* **ASSIGNMENT**: Below are entries. Pull out all lines containing "results".

* **RECORDS PROVIDED**:
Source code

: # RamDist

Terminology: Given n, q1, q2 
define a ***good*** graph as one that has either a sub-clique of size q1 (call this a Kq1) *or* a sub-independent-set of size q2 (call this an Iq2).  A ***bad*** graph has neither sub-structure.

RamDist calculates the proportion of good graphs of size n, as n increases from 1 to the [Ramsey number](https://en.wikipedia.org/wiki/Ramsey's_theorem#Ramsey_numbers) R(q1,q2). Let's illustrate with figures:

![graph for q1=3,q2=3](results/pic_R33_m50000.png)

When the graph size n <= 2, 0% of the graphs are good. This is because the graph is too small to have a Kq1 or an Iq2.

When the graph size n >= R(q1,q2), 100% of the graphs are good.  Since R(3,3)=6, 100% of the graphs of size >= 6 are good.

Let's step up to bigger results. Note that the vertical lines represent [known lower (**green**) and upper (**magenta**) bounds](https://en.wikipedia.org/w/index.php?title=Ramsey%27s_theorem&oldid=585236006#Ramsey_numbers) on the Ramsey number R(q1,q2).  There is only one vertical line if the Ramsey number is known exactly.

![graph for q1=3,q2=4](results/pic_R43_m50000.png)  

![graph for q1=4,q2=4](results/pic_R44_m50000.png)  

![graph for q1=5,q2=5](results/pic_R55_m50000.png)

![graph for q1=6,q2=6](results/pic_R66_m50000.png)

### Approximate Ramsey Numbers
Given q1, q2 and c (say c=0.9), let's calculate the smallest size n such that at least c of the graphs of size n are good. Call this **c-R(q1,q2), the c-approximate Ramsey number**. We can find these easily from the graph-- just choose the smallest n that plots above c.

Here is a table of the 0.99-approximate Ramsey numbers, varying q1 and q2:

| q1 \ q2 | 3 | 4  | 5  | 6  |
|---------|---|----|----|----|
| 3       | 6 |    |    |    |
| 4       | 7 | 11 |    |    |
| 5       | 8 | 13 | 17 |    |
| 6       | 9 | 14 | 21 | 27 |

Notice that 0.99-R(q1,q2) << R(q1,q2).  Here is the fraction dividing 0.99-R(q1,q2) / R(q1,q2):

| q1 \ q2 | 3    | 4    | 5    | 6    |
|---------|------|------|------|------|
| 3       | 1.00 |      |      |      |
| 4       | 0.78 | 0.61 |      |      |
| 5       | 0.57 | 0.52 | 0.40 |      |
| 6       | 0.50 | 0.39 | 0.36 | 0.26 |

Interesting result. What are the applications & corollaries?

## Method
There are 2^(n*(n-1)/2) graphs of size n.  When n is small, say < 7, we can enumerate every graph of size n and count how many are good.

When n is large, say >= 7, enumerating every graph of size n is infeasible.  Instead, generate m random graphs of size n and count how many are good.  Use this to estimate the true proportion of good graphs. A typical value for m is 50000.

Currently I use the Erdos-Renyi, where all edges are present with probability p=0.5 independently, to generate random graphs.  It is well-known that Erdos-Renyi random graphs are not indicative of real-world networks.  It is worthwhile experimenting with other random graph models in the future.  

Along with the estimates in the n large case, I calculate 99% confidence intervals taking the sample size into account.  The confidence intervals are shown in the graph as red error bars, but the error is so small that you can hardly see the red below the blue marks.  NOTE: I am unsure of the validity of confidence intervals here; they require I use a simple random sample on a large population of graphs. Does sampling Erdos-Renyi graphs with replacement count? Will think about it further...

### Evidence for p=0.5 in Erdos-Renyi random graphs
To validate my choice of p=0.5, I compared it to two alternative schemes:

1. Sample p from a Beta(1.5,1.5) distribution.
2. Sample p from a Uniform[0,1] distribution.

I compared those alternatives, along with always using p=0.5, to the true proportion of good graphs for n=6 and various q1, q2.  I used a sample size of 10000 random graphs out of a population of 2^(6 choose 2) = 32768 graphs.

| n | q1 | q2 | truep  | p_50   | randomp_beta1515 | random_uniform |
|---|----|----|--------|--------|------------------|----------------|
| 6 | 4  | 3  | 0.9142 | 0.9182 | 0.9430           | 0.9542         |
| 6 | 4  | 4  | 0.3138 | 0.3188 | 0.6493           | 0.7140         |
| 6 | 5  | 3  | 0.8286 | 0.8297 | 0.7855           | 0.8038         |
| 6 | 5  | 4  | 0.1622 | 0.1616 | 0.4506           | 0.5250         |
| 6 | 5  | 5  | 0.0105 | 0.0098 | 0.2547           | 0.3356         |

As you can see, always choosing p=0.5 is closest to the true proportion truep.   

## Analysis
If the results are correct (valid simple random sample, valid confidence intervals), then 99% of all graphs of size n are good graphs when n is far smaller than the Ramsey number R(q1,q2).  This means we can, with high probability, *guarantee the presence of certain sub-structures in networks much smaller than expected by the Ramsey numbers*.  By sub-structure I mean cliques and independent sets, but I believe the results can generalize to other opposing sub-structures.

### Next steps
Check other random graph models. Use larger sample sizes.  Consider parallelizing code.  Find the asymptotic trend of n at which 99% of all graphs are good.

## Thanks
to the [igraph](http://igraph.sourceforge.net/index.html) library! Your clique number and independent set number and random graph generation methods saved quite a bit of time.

...

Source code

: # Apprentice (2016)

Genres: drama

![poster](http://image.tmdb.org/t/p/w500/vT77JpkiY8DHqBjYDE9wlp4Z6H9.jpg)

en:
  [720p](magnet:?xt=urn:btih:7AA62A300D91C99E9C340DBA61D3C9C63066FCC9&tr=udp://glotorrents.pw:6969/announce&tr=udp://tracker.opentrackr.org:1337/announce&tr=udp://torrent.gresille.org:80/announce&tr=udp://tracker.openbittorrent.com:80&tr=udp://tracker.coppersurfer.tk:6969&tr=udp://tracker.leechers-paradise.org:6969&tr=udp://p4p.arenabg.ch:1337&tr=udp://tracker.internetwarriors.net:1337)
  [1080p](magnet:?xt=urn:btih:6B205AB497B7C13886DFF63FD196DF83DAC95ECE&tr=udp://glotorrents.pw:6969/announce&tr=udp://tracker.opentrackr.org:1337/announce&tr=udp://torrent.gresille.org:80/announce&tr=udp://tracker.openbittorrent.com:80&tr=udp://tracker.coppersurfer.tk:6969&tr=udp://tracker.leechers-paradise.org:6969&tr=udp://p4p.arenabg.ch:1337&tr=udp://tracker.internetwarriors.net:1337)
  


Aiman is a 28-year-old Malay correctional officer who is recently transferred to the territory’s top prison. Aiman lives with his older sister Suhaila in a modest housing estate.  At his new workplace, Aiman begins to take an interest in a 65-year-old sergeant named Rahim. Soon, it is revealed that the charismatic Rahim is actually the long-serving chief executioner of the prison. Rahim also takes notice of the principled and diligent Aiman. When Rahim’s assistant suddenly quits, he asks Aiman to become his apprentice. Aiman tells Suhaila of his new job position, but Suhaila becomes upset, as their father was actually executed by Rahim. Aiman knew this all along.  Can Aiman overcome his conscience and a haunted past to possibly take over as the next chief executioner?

* **COMPLETED TASK**:
![graph for q1=3,q2=3](results/pic_R33_m50000.png)
Let's step up to bigger results. Note that the vertical lines represent [known lower (**green**) and upper (**magenta**) bounds](https://en.wikipedia.org/w/index.php?title=Ramsey%27s_theorem&oldid=585236006#Ramsey_numbers) on the Ramsey number R(q1,q2).  There is only one vertical line if the Ramsey number is known exactly.
![graph for q1=3,q2=4](results/pic_R43_m50000.png)  
![graph for q1=4,q2=4](results/pic_R44_m50000.png)  
![graph for q1=5,q2=5](results/pic_R55_m50000.png)
![graph for q1=6,q2=6](results/pic_R66_m50000.png)
If the results are correct (valid simple random sample, valid confidence intervals), then 99% of all graphs of size n are good graphs when n is far smaller than the Ramsey number R(q1,q2).  This means we can, with high probability, *guarantee the presence of certain sub-structures in networks much smaller than expected by the Ramsey numbers*.  By sub-structure I mean cliques and independent sets, but I believe the results can generalize to other opposing sub-structures.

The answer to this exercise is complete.